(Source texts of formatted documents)

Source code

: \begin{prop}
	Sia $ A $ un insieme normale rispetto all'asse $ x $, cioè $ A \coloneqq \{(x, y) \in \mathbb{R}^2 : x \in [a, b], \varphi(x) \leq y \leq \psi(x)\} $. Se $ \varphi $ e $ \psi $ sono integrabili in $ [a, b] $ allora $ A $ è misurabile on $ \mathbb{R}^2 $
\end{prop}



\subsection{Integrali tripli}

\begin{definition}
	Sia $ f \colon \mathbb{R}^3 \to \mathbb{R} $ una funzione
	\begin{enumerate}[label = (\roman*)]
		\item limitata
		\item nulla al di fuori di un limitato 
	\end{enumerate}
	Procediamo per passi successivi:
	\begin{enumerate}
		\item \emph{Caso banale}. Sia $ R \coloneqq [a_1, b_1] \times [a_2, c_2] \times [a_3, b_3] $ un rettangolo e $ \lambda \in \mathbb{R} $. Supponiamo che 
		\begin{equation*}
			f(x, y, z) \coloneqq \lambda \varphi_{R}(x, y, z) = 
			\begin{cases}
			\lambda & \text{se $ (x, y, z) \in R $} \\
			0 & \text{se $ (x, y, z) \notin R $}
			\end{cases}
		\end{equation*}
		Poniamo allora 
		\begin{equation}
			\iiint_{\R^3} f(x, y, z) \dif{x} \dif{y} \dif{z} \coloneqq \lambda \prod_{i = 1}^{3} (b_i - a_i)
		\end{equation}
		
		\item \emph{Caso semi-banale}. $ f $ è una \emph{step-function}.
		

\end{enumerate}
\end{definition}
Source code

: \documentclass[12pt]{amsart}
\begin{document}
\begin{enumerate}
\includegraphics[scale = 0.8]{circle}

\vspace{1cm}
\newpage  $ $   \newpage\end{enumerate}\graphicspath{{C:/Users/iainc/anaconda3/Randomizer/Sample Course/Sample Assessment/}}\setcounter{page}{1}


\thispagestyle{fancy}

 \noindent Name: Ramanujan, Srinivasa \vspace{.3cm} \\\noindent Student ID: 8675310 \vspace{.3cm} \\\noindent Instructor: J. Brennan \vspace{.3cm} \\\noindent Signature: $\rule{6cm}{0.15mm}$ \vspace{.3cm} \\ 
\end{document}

### What is expected
Copy out each line of the data that holds the string "Caso".

### Output of the exercise
		\item \emph{Caso banale}. Sia $ R \coloneqq [a_1, b_1] \times [a_2, c_2] \times [a_3, b_3] $ un rettangolo e $ \lambda \in \mathbb{R} $. Supponiamo che 
		\item \emph{Caso semi-banale}. $ f $ è una \emph{step-function}.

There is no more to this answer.